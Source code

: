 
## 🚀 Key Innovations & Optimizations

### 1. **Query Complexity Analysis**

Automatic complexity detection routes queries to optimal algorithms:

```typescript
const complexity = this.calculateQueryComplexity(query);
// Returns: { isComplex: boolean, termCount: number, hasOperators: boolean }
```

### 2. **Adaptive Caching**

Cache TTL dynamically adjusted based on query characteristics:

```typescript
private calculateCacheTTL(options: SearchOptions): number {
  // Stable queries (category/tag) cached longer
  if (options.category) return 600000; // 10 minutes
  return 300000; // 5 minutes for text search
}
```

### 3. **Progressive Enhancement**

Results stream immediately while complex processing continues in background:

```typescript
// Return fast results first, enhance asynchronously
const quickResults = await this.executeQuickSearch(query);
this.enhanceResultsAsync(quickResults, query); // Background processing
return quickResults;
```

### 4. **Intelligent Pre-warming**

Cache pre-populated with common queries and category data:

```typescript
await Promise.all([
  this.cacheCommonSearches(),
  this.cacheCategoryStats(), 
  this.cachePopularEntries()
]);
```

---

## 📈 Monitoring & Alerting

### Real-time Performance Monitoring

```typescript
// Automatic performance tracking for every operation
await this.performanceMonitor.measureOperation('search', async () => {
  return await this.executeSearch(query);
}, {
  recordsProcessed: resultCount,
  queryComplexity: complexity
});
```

- **What you need to do**: Nothing is to be left out: set down all the records again exactly.

- **Result for this exercise**:
Source code

: 
## 🚀 Key Innovations & Optimizations

### 1. **Query Complexity Analysis**

Automatic complexity detection routes queries to optimal algorithms:

```typescript
const complexity = this.calculateQueryComplexity(query);
// Returns: { isComplex: boolean, termCount: number, hasOperators: boolean }
```

### 2. **Adaptive Caching**

Cache TTL dynamically adjusted based on query characteristics:

```typescript
private calculateCacheTTL(options: SearchOptions): number {
  // Stable queries (category/tag) cached longer
  if (options.category) return 600000; // 10 minutes
  return 300000; // 5 minutes for text search
}
```

### 3. **Progressive Enhancement**

Results stream immediately while complex processing continues in background:

```typescript
// Return fast results first, enhance asynchronously
const quickResults = await this.executeQuickSearch(query);
this.enhanceResultsAsync(quickResults, query); // Background processing
return quickResults;
```

### 4. **Intelligent Pre-warming**

Cache pre-populated with common queries and category data:

```typescript
await Promise.all([
  this.cacheCommonSearches(),
  this.cacheCategoryStats(), 
  this.cachePopularEntries()
]);
```

---

## 📈 Monitoring & Alerting

### Real-time Performance Monitoring

```typescript
// Automatic performance tracking for every operation
await this.performanceMonitor.measureOperation('search', async () => {
  return await this.executeSearch(query);
}, {
  recordsProcessed: resultCount,
  queryComplexity: complexity
});
```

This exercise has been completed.